I'm working on a WinForms C# 3.0 / .NET 3.5 project involving building some canned reports. One of the requirements of the project is to export to PDF format, and currently doing so to disk is working just fine. The question was raised, however, if it's possible to export the file to a stream and open it directly in the native viewer on the client, skipping entirely writing it to disk. I know that this is somewhat possible with ASP.Net through the use of Response.Write() headers and the like, but I need to try to do this with standard WinForms/WPF, and I've exhausted my own ideas for it. Anybody have any insight on how it might be done, if it's possible at all? Or does the file have to be written to disk first, then opened separately?

+1  A: 

You will need to write the PDF to a temp directory.

The only way to display a PDF from an in-memory stream is to embed a third-party PDF viewer control

SLaks
+1  A: 

I think it is important that you ask yourself what you accomplish if you bypass the file system.

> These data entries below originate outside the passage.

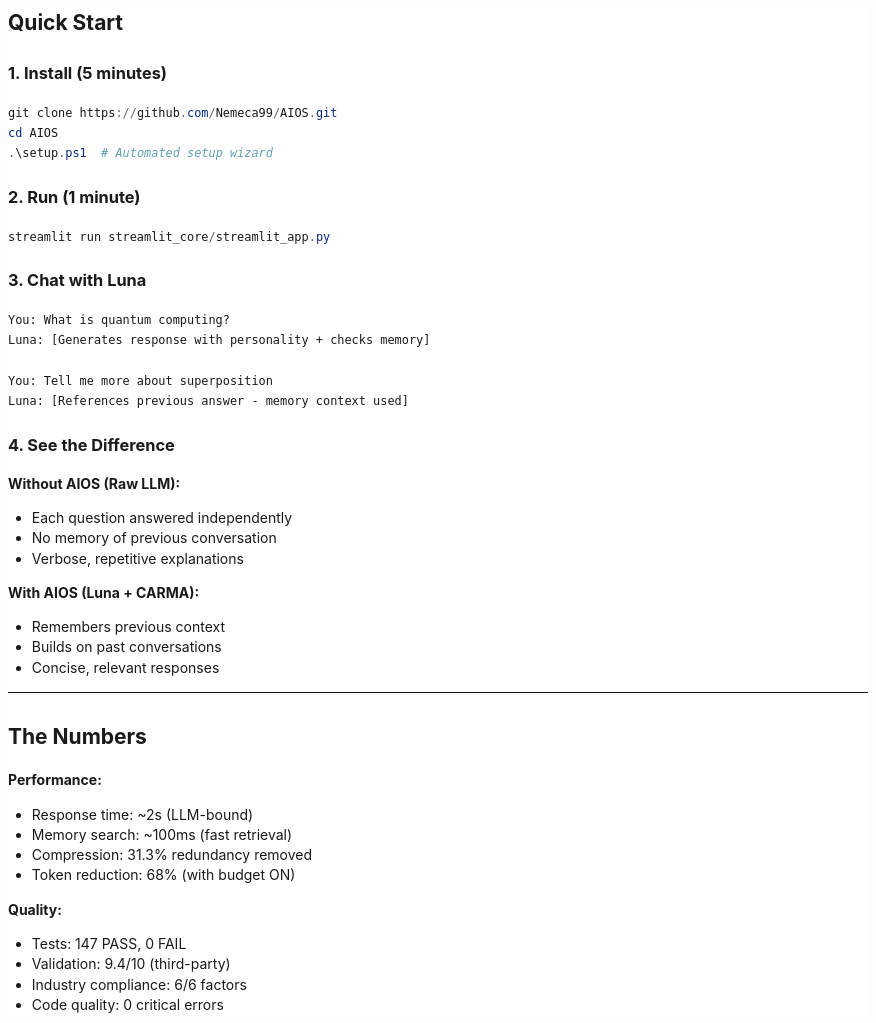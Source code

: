 ## Quick Start

### 1. Install (5 minutes)

```powershell
git clone https://github.com/Nemeca99/AIOS.git
cd AIOS
.\setup.ps1  # Automated setup wizard
```

### 2. Run (1 minute)

```powershell
streamlit run streamlit_core/streamlit_app.py
```

### 3. Chat with Luna

```
You: What is quantum computing?
Luna: [Generates response with personality + checks memory]

You: Tell me more about superposition
Luna: [References previous answer - memory context used]
```

### 4. See the Difference

**Without AIOS (Raw LLM):**
- Each question answered independently
- No memory of previous conversation
- Verbose, repetitive explanations

**With AIOS (Luna + CARMA):**
- Remembers previous context
- Builds on past conversations
- Concise, relevant responses

---

## The Numbers

**Performance:**
- Response time: ~2s (LLM-bound)
- Memory search: ~100ms (fast retrieval)
- Compression: 31.3% redundancy removed
- Token reduction: 68% (with budget ON)

**Quality:**
- Tests: 147 PASS, 0 FAIL
- Validation: 9.4/10 (third-party)
- Industry compliance: 6/6 factors
- Code quality: 0 critical errors
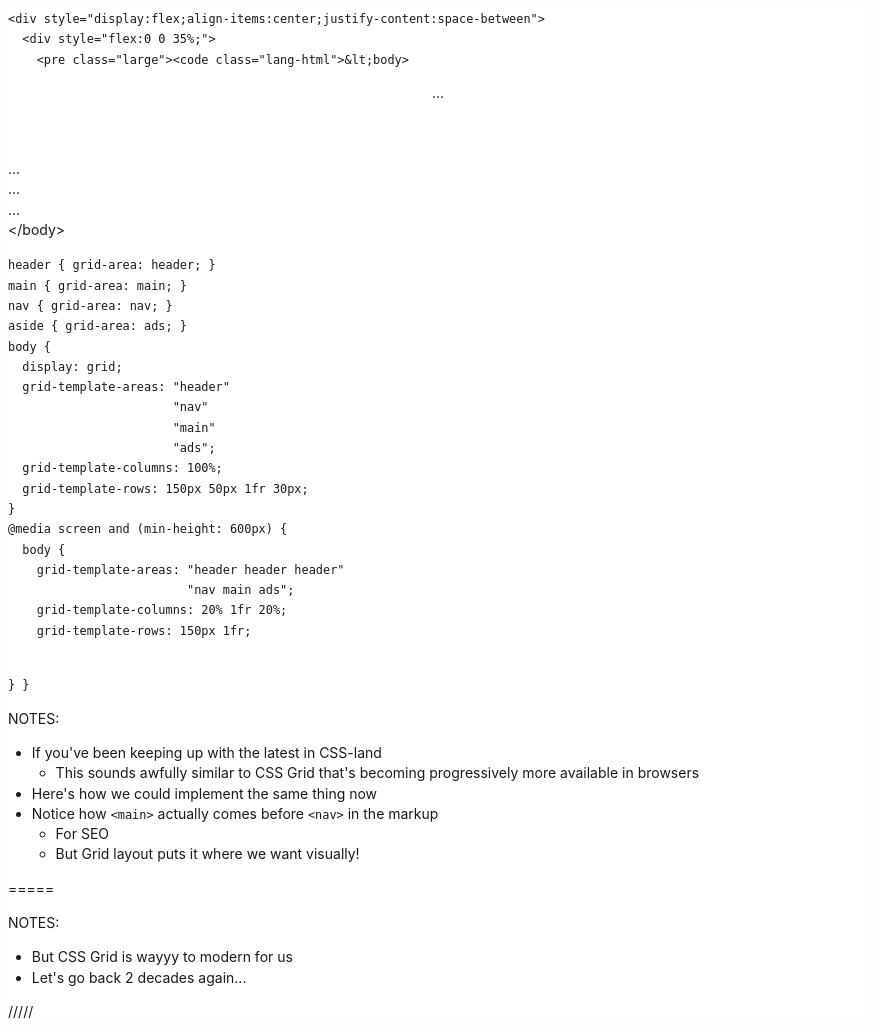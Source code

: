     <div style="display:flex;align-items:center;justify-content:space-between">
      <div style="flex:0 0 35%;">
        <pre class="large"><code class="lang-html">&lt;body>
  <header> ... </header>
  <main> ... </main>
  <nav> ... </nav>
  <aside> ... </aside>
&lt;/body></code></pre>
      </div>
      <div style="flex:0 0 60%;">
        <pre><code class="lang-css">header { grid-area: header; }
main { grid-area: main; }
nav { grid-area: nav; }
aside { grid-area: ads; }
body {
  display: grid;
  grid-template-areas: "header"
                       "nav" 
                       "main" 
                       "ads";
  grid-template-columns: 100%;
  grid-template-rows: 150px 50px 1fr 30px;
}
@media screen and (min-height: 600px) {
  body {
    grid-template-areas: "header header header"
                         "nav main ads";
    grid-template-columns: 20% 1fr 20%;
    grid-template-rows: 150px 1fr;

  }
}</code></pre>
      </div>
    </div>
  </div>
</div>

NOTES:
- If you've been keeping up with the latest in CSS-land
  * This sounds awfully similar to CSS Grid that's becoming progressively more available in browsers
- Here's how we could implement the same thing now
- Notice how `<main>` actually comes before `<nav>` in the markup
  * For SEO
  * But Grid layout puts it where we want visually!

=====


NOTES:
- But CSS Grid is wayyy to modern for us
- Let's go back 2 decades again...

/////
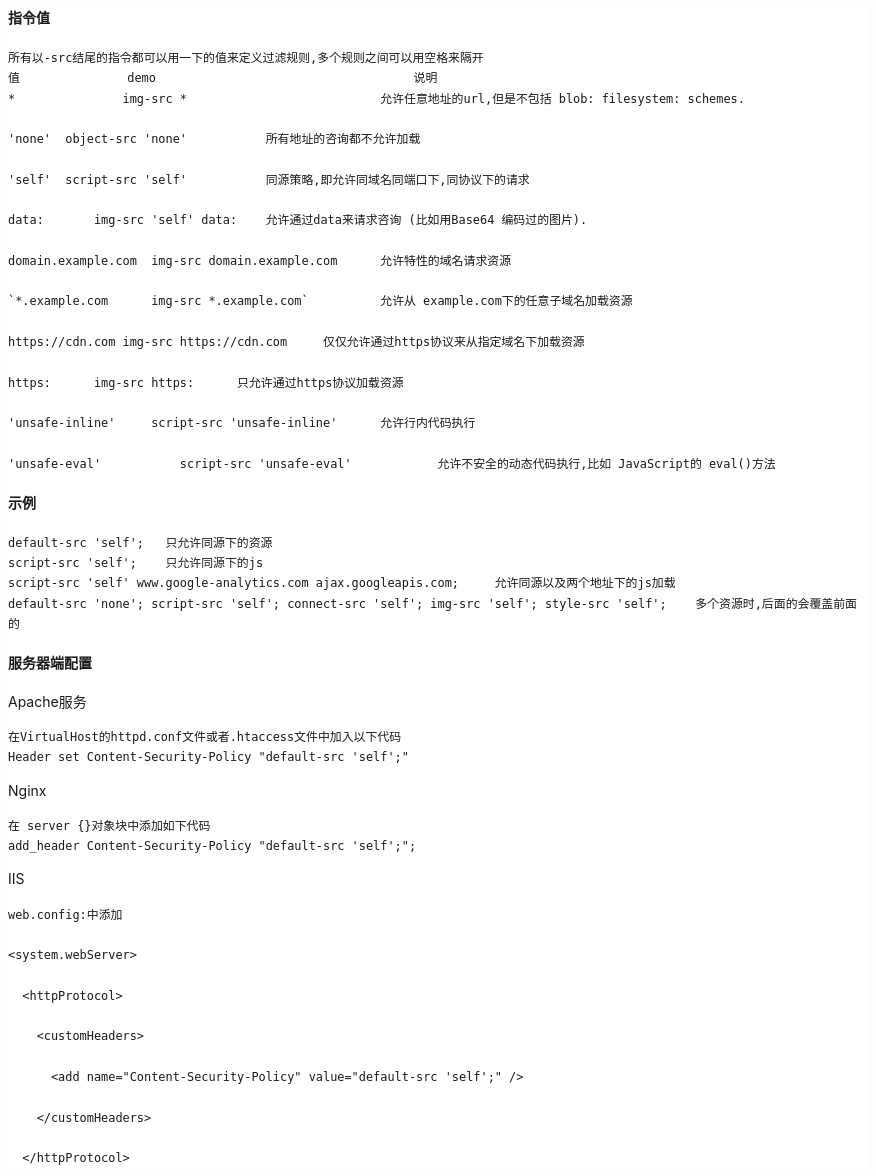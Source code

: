 #### 指令值

``` shell
所有以-src结尾的指令都可以用一下的值来定义过滤规则,多个规则之间可以用空格来隔开
值               demo                                    说明
*               img-src *                           允许任意地址的url,但是不包括 blob: filesystem: schemes.

'none'  object-src 'none'           所有地址的咨询都不允许加载

'self'  script-src 'self'           同源策略,即允许同域名同端口下,同协议下的请求

data:       img-src 'self' data:    允许通过data来请求咨询 (比如用Base64 编码过的图片).

domain.example.com  img-src domain.example.com      允许特性的域名请求资源

`*.example.com      img-src *.example.com`          允许从 example.com下的任意子域名加载资源

https://cdn.com img-src https://cdn.com     仅仅允许通过https协议来从指定域名下加载资源

https:      img-src https:      只允许通过https协议加载资源

'unsafe-inline'     script-src 'unsafe-inline'      允许行内代码执行

'unsafe-eval'           script-src 'unsafe-eval'            允许不安全的动态代码执行,比如 JavaScript的 eval()方法
```

#### 示例

``` shell
default-src 'self';   只允许同源下的资源
script-src 'self';    只允许同源下的js
script-src 'self' www.google-analytics.com ajax.googleapis.com;     允许同源以及两个地址下的js加载
default-src 'none'; script-src 'self'; connect-src 'self'; img-src 'self'; style-src 'self';    多个资源时,后面的会覆盖前面的
```

#### 服务器端配置

Apache服务

``` shell
在VirtualHost的httpd.conf文件或者.htaccess文件中加入以下代码
Header set Content-Security-Policy "default-src 'self';"
```

Nginx

``` shell
在 server {}对象块中添加如下代码
add_header Content-Security-Policy "default-src 'self';";
```

IIS

``` shell
web.config:中添加

<system.webServer>

  <httpProtocol>

    <customHeaders>

      <add name="Content-Security-Policy" value="default-src 'self';" />

    </customHeaders>

  </httpProtocol>

```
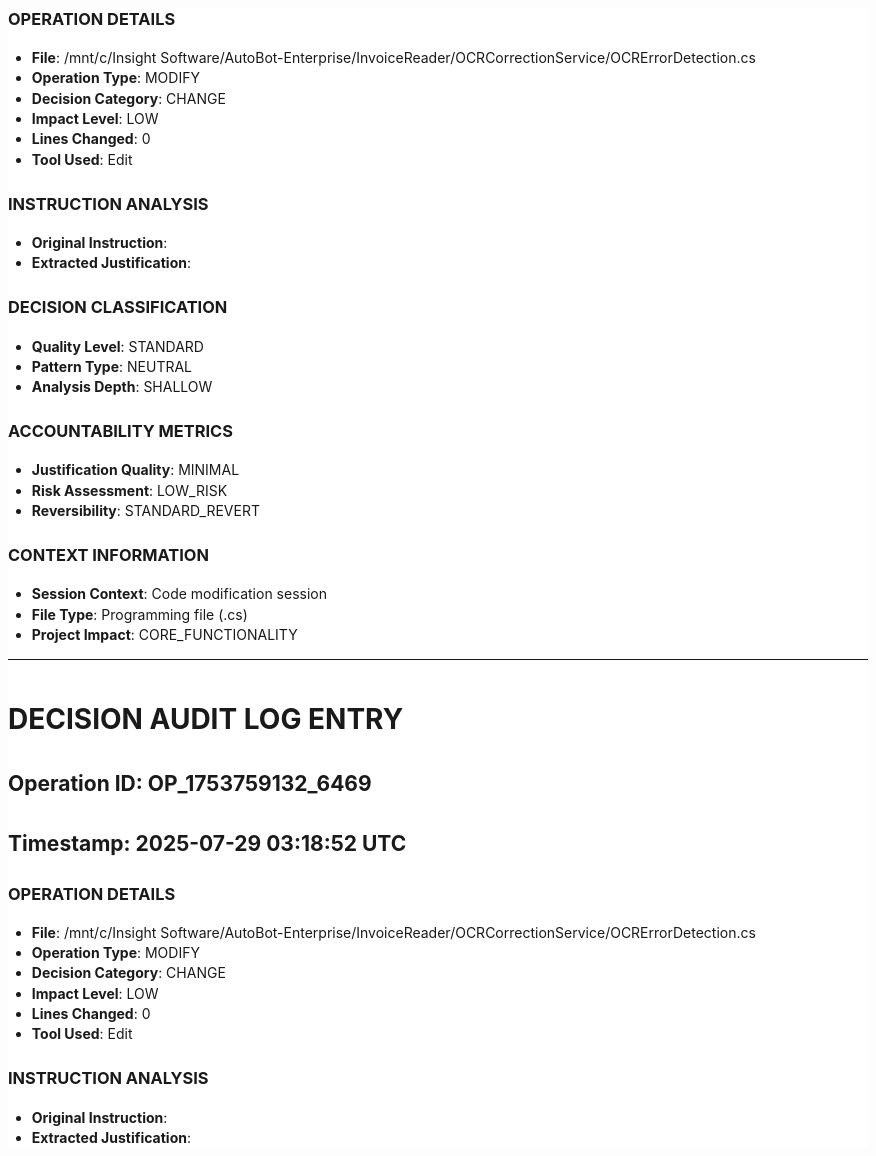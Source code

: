 ### OPERATION DETAILS
- **File**: /mnt/c/Insight Software/AutoBot-Enterprise/InvoiceReader/OCRCorrectionService/OCRErrorDetection.cs
- **Operation Type**: MODIFY
- **Decision Category**: CHANGE
- **Impact Level**: LOW
- **Lines Changed**: 0
- **Tool Used**: Edit

### INSTRUCTION ANALYSIS
- **Original Instruction**: 
- **Extracted Justification**: 

### DECISION CLASSIFICATION
- **Quality Level**: STANDARD
- **Pattern Type**: NEUTRAL
- **Analysis Depth**: SHALLOW

### ACCOUNTABILITY METRICS
- **Justification Quality**: MINIMAL
- **Risk Assessment**: LOW_RISK
- **Reversibility**: STANDARD_REVERT

### CONTEXT INFORMATION
- **Session Context**: Code modification session
- **File Type**: Programming file (.cs)
- **Project Impact**: CORE_FUNCTIONALITY

---
# DECISION AUDIT LOG ENTRY
## Operation ID: OP_1753759132_6469
## Timestamp: 2025-07-29 03:18:52 UTC

### OPERATION DETAILS
- **File**: /mnt/c/Insight Software/AutoBot-Enterprise/InvoiceReader/OCRCorrectionService/OCRErrorDetection.cs
- **Operation Type**: MODIFY
- **Decision Category**: CHANGE
- **Impact Level**: LOW
- **Lines Changed**: 0
- **Tool Used**: Edit

### INSTRUCTION ANALYSIS
- **Original Instruction**: 
- **Extracted Justification**: 

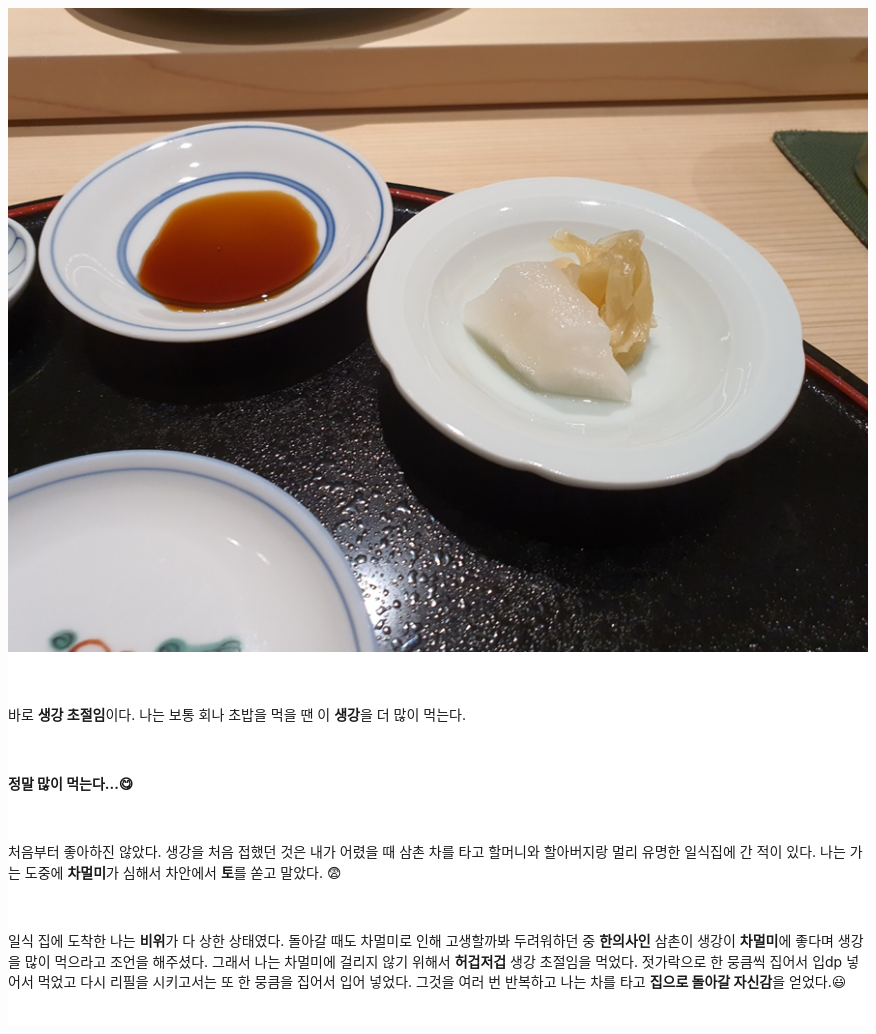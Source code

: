 ![](/images/DailyLife/Omakase/2021-07-01-12-10-52.png)

<br>

바로 **생강 초절임**이다. 나는 보통 회나 초밥을 먹을 땐 이 **생강**을 더 많이 먹는다.

<br>

**정말 많이 먹는다...:yum:**

<br>

처음부터 좋아하진 않았다. 생강을 처음 접했던 것은 내가 어렸을 때 삼촌 차를 타고 할머니와 할아버지랑 멀리 유명한 일식집에 간 적이 있다. 나는 가는 도중에 **차멀미**가 심해서 차안에서 **토**를 쏟고 말았다. :fearful:

<br>

일식 집에 도착한 나는 **비위**가 다 상한 상태였다. 돌아갈 때도 차멀미로 인해 고생할까봐 두려워하던 중 **한의사인** 삼촌이 생강이 **차멀미**에 좋다며 생강을 많이 먹으라고 조언을 해주셨다. 그래서 나는 차멀미에 걸리지 않기 위해서 **허겁저겁** 생강 초절임을 먹었다. 젓가락으로 한 뭉큼씩 집어서 입dp 넣어서 먹었고 다시 리필을 시키고서는 또 한 뭉큼을 집어서 입어 넣었다. 그것을 여러 번 반복하고 나는 차를 타고 **집으로 돌아갈 자신감**을 얻었다.:smiley:

<br>
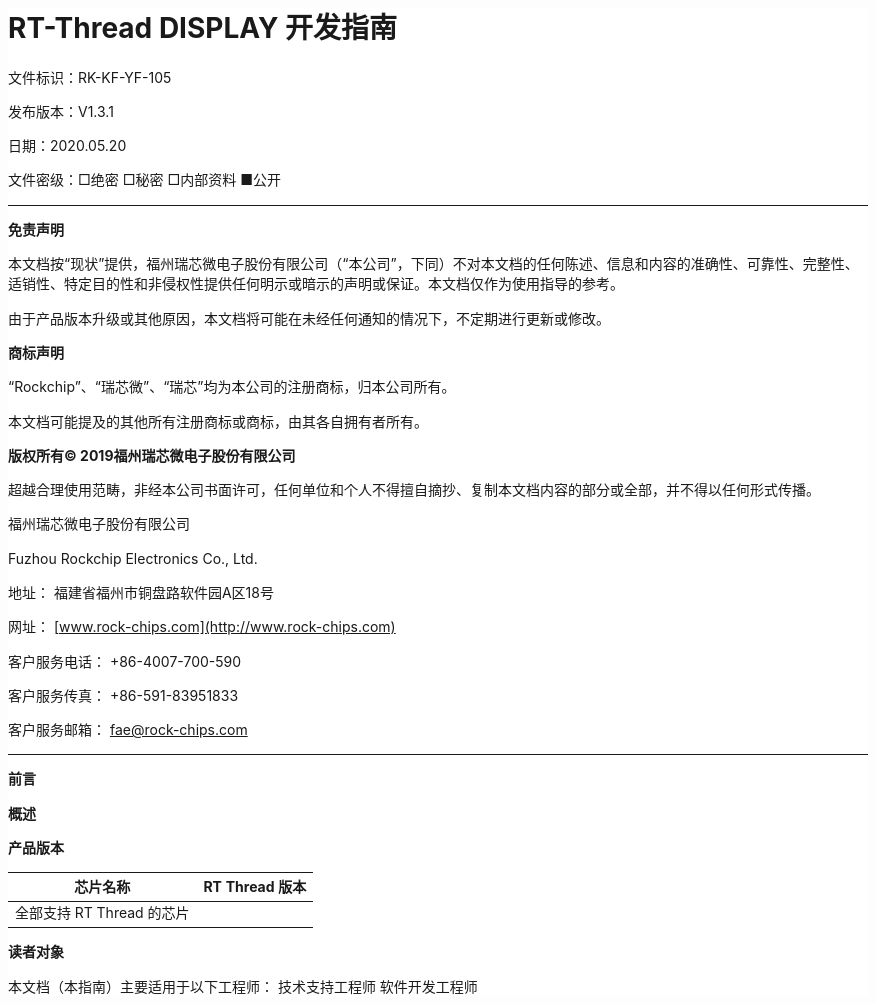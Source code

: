 # RT-Thread DISPLAY 开发指南

文件标识：RK-KF-YF-105

发布版本：V1.3.1

日期：2020.05.20

文件密级：□绝密   □秘密   □内部资料   ■公开

------

**免责声明**

本文档按“现状”提供，福州瑞芯微电子股份有限公司（“本公司”，下同）不对本文档的任何陈述、信息和内容的准确性、可靠性、完整性、适销性、特定目的性和非侵权性提供任何明示或暗示的声明或保证。本文档仅作为使用指导的参考。

由于产品版本升级或其他原因，本文档将可能在未经任何通知的情况下，不定期进行更新或修改。

**商标声明**

“Rockchip”、“瑞芯微”、“瑞芯”均为本公司的注册商标，归本公司所有。

本文档可能提及的其他所有注册商标或商标，由其各自拥有者所有。

**版权所有© 2019福州瑞芯微电子股份有限公司**

超越合理使用范畴，非经本公司书面许可，任何单位和个人不得擅自摘抄、复制本文档内容的部分或全部，并不得以任何形式传播。

福州瑞芯微电子股份有限公司

Fuzhou Rockchip Electronics Co., Ltd.

地址：     福建省福州市铜盘路软件园A区18号

网址：     [www.rock-chips.com](http://www.rock-chips.com)

客户服务电话： +86-4007-700-590

客户服务传真： +86-591-83951833

客户服务邮箱： [fae@rock-chips.com](mailto:fae@rock-chips.com)

------

**前言**

**概述**

**产品版本**

| **芯片名称**            | **RT Thread 版本** |
| ----------------------- | :---------------- |
| 全部支持 RT Thread 的芯片 |                   |

**读者对象**

本文档（本指南）主要适用于以下工程师：
技术支持工程师
软件开发工程师
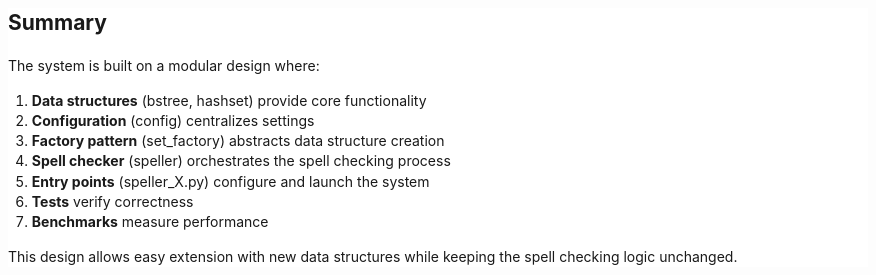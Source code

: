 
## Summary

The system is built on a modular design where:

1. **Data structures** (bstree, hashset) provide core functionality
2. **Configuration** (config) centralizes settings
3. **Factory pattern** (set_factory) abstracts data structure creation
4. **Spell checker** (speller) orchestrates the spell checking process
5. **Entry points** (speller_X.py) configure and launch the system
6. **Tests** verify correctness
7. **Benchmarks** measure performance

This design allows easy extension with new data structures while keeping the spell checking logic unchanged.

Writing to a the standard temporary folder is a perfectly acceptable solution. This is typically how browsers let you view media files and pdfs. I would concentrate on writing a nice cleanup function, that removes the temporary file after it has been create. Also what would be the purpose of exporting to PDF if you are not saving the file?

Under Unix / Linux you could have made a named pipe in the file system. This make sense if you have a huge media stream that you want to buffer between applications. In the PDF case you win very little.

Export to a temporary folder. It is Ok.

Holstebroe
Unfortunately, I'm not at liberty to discuss the project's full scope. With that in mind, I actually asked the same question when the idea was proposed to me. Because of the platforms this code is expected to execute on, resource usage is a concern - as is available disk space. Being able to skip writing to disk would save time and precious system resources.